Хорхе Борхес - Новая встреча. Неизданные беседы
Борхес, я бы хотел задать вам вот какой вопрос: вы не задумывались о том, что возникновению обостренного чувства дружбы в Аргентине способствовала наша географическая и историческая изолированность, отчужденность?
Вероятно. И еще этому способствовало то, что добрая половина аргентинцев были скотоводами, пастухами, они привыкли жить в одиночестве, общаться только с ближайшими соседями.
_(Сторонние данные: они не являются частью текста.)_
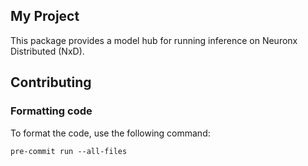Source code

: ## My Project

This package provides a model hub for running inference on Neuronx Distributed (NxD). 

## Contributing

### Formatting code

To format the code, use the following command:
```
pre-commit run --all-files
```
Что такое жизнь в эстансии… вероятно, землевладельцы не так уж и сильно отличались от пеонов, хозяева — от гаучо.
Одиночество уравнивало их.
Да, вероятно, да; но сейчас, кажется, мы утратили эту способность к одиночеству, которая нам, несомненно, была свойственна и которая до сих пор свойственна англичанам — англичане любят одиночество. Кажется, Лоуренс[130] сказал, что у англичан «а hunger for lonely places» («голод по уединенным местам»). Я вспомнил эти слова, когда был в Шотландии, там мне сказали: «We lead you to the loneliest place in Scotland» («Мы вам покажем самое уединенное в Шотландии место»). И это место, действительно, было совершенно безлюдно, и я подумал: как странно! Мне, приехавшему из Южной Америки, говорят о безлюдной местности как о том, что достойно одобрения и восхищения. В нашей стране сейчас все происходит по-иному, аргентинцы отказываются от одиночества; все… даже те, кто живет в Кордове или в Росарио, мечтают жить в Буэнос-Айресе, а те, кто живет в Буэнос-Айресе, мечтают жить в Европе; словно бы мы приговорены не быть… (Смеется.)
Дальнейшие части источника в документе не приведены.